There are a number of reasons why this occurred but to explain how this political transition came about let me start at the very beginning: I’m from a working-class family and grew up in a small town in a rural, conservative county and attended local Catholic schools that were strict and demanding in ethos. Because I was one of the few people in my class that didn’t attend Mass every week and was a free spirit in nature, I felt like an outsider growing up.
Thus, I was determined to be everything my environment wasn’t. I dismissed all of Christianity as being a hypocritical, judgemental form of repression. A desire for money and material possessions was perceived as immoral and vulgar, with Capitalism symbolised by ostentatious greed. Conservatism was synonymous with narrow-minded bigotry. I thought that family values were antiquated notions to be ridiculed.
I first became politically conscious after 9/11. I despaired for America under George Bush. I thought all Republicans were jingoistic rednecks. This was fuelled by the fact that my mother idolised the Kennedys and was a fan of Bill Clinton. I considered all right-wing parties such as the Tories to be completely made up of privileged snobs who looked down on everyone else.
I became a bleeding-heart liberal who wanted to change the world, break any rules I didn’t agree with and thought that everyone should care about one another. I even joined a certain left-wing party to enforce those aims. Then, I was forced to grow up. As British Prime Minister, Margaret Thatcher, once said “The facts of life are conservative.”
I left the aforementioned political party because just after a couple of years of membership, it became clear that its makeup and leadership were not what I thought. Once again, I felt like I didn’t fit in. I started to feel cynical about politics, especially progressive politics. Something I thought would never happen. The disillusionment didn’t end there which brings me to the main reasons why the Left and I amicably separated.
Freedom of Speech:
I always considered this to be a leftist value (particularly during the Iraq war controversy). Censorship was something that the Right engaged in. Not any more. Social justice warriors and elitists are on a daily mission to find offence wherever they see fit. Whether it’s about religion, gender or LGBT issues. They want to curb debate that may be difficult to hear, but is necessary for the advancement of society.
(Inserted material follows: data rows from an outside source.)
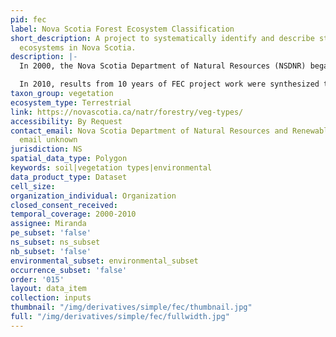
 ```yaml
---
pid: fec
label: Nova Scotia Forest Ecosystem Classification
short_description: A project to systematically identify and describe stand-level forest
  ecosystems in Nova Scotia.
description: |-
  In 2000, the Nova Scotia Department of Natural Resources (NSDNR) began a long-term project to systematically identify and describe stand-level forest ecosystems in Nova Scotia - known as the Forest Ecosystem Classification (FEC) project. To date, over 1,500 FEC plots have been assessed throughout the province using a detailed sampling and assessment protocol (Keys et al. 2007). This has resulted in several publications describing regional forest vegetation types, soil types and ecosites (Keys et al. 2003; Neily et al. 2006, 2007; Keys 2007).

  In 2010, results from 10 years of FEC project work were synthesized to produce a comprehensive provincial FEC guide which is presented in three documents: Forest Ecosystem Classification for Nova Scotia: Part I Vegetation Types (2010); Part II Soil Types (2010); and Part III Ecosites (2010). This three-part guide builds upon, but also supersedes, all earlier FEC publications.
taxon_group: vegetation
ecosystem_type: Terrestrial
link: https://novascotia.ca/natr/forestry/veg-types/
accessibility: By Request
contact_email: Nova Scotia Department of Natural Resources and Renewables, contact
  email unknown
jurisdiction: NS
spatial_data_type: Polygon
keywords: soil|vegetation types|environmental
data_product_type: Dataset
cell_size: 
organization_individual: Organization
closed_consent_received: 
temporal_coverage: 2000-2010
assignee: Miranda
pe_subset: 'false'
ns_subset: ns_subset
nb_subset: 'false'
environmental_subset: environmental_subset
occurrence_subset: 'false'
order: '015'
layout: data_item
collection: inputs
thumbnail: "/img/derivatives/simple/fec/thumbnail.jpg"
full: "/img/derivatives/simple/fec/fullwidth.jpg"
---
```

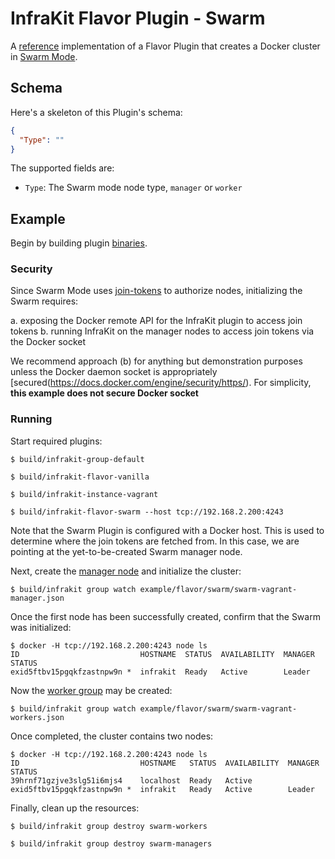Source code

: InfraKit Flavor Plugin - Swarm
==============================

A [reference](../../../README.md#reference-implementations) implementation of a Flavor Plugin that creates a Docker
cluster in [Swarm Mode](https://docs.docker.com/engine/swarm/).


## Schema

Here's a skeleton of this Plugin's schema:
```json
{
  "Type": ""
}
```

The supported fields are:
* `Type`: The Swarm mode node type, `manager` or `worker`


## Example

Begin by building plugin [binaries](../../../README.md#binaries).

### Security

Since Swarm Mode uses [join-tokens](https://docs.docker.com/engine/swarm/join-nodes/) to authorize nodes, initializing
the Swarm requires:

a. exposing the Docker remote API for the InfraKit plugin to access join tokens
b. running InfraKit on the manager nodes to access join tokens via the Docker socket
 
We recommend approach (b) for anything but demonstration purposes unless the Docker daemon socket is
appropriately [secured(https://docs.docker.com/engine/security/https/).  For simplicity, **this example does not secure
Docker socket**


### Running

Start required plugins:

```shell
$ build/infrakit-group-default
```

```shell
$ build/infrakit-flavor-vanilla
```

```shell
$ build/infrakit-instance-vagrant
```

```shell
$ build/infrakit-flavor-swarm --host tcp://192.168.2.200:4243
```

Note that the Swarm Plugin is configured with a Docker host.  This is used to determine where the join tokens are
fetched from.  In this case, we are pointing at the yet-to-be-created Swarm manager node.


Next, create the [manager node](swarm-vagrant-manager.json) and initialize the cluster:

```shell
$ build/infrakit group watch example/flavor/swarm/swarm-vagrant-manager.json
```

Once the first node has been successfully created, confirm that the Swarm was initialized:
```shell
$ docker -H tcp://192.168.2.200:4243 node ls
ID                           HOSTNAME  STATUS  AVAILABILITY  MANAGER STATUS
exid5ftbv15pgqkfzastnpw9n *  infrakit  Ready   Active        Leader
```
 
Now the [worker group](swarm-vagrant-workers.json) may be created:
```shell
$ build/infrakit group watch example/flavor/swarm/swarm-vagrant-workers.json
```

Once completed, the cluster contains two nodes:
```shell
$ docker -H tcp://192.168.2.200:4243 node ls
ID                           HOSTNAME   STATUS  AVAILABILITY  MANAGER STATUS
39hrnf71gzjve3slg51i6mjs4    localhost  Ready   Active
exid5ftbv15pgqkfzastnpw9n *  infrakit   Ready   Active        Leader
```

Finally, clean up the resources:
```shell
$ build/infrakit group destroy swarm-workers

$ build/infrakit group destroy swarm-managers
```
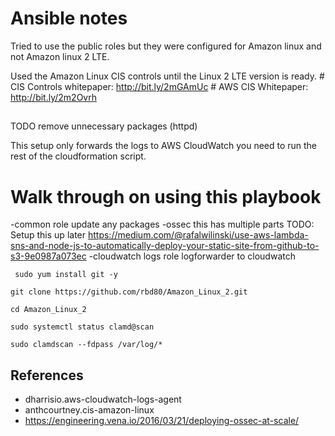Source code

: # Ansible notes

Tried to use the public roles but they were configured for Amazon linux and not Amazon linux 2 LTE.  

Used the Amazon Linux CIS controls until the Linux 2 LTE version is ready.
    # CIS Controls whitepaper:  http://bit.ly/2mGAmUc
    # AWS CIS Whitepaper:       http://bit.ly/2m2Ovrh


## 
TODO remove unnecessary packages (httpd)

This setup only forwards the logs to AWS CloudWatch you need to run the rest of the 
cloudformation script.  

# Walk through on using this playbook
-common role
    update any packages
-ossec
    this has multiple parts
    TODO:  Setup this up later https://medium.com/@rafalwilinski/use-aws-lambda-sns-and-node-js-to-automatically-deploy-your-static-site-from-github-to-s3-9e0987a073ec
-cloudwatch logs role
    logforwarder to cloudwatch


```
 sudo yum install git -y
```

```
git clone https://github.com/rbd80/Amazon_Linux_2.git
```

```
cd Amazon_Linux_2

```

```
sudo systemctl status clamd@scan
```


```
sudo clamdscan --fdpass /var/log/*
```






## References
- dharrisio.aws-cloudwatch-logs-agent
- anthcourtney.cis-amazon-linux
- https://engineering.vena.io/2016/03/21/deploying-ossec-at-scale/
You can no longer say anything about this issue (other than how great it is) without being labelled a bigot or a xenophobe. If you state simple facts about how mass migration decreases wages, increases job competition and puts a strain on public services, you get shut down immediately. This leads to a festering resentment which culminates in shocks to the political system such as Brexit and the election of Donald Trump.
This is before we begin to touch on the safety element of allowing unfettered migration as we’ve seen tragically time and time again. Not to mention the preservation of a nation’s own heritage and way of life – when in Rome and all that. A country that can’t define and protect its own borders and laws can not call itself a country.
I am a result of immigration – my Irish parents lived and worked in London for many years where they met. I’m a TEFL tutor so I know first-hand about the benefits of people coming to our country who want to work and assimilate. Immigration can be positive, but only if done correctly.
This has been the biggest change in my way of thinking. I thought the feminist movement was the answer to all my problems. I thought it explained so much about the difficulties I’d faced as a working-class young woman. I felt empowered and independent. But it turned out to be a complete misconception as time went on. One particular issue that jars with me and modern feminism is Islam, in particular its treatment of women.
Liberal women often decry any criticism (and rightly so) of a woman’s attire as ‘victim blaming’ but are more than happy to turn a blind eye to other members of their sex either being forced or conditioned to cover themselves from head to toe with a burka. They say as it long it’s their own decision there’s no objection. They don’t realise that whether it’s free will or not, the burka and other religious garments like it are steeped in disdain for female liberation.
Finally, I no longer loathe Capitalism! It took some time, but at long last I admitted to myself that it’s Socialism that’s inherently immoral and counter-productive to a life full of liberty, prosperity and dignity. Yes, Capitalism in its current globalist form isn’t sustainable because it’s only working for the people at the top. Hopefully, we can return to good old-fashioned free markets ideals in the near future.
I can now say with a quiet confidence that I am a proud Conservative who accepts human nature in all its flaws, believes that individualism is what’s truly empowering and takes equal opportunity over equal results any day of the week.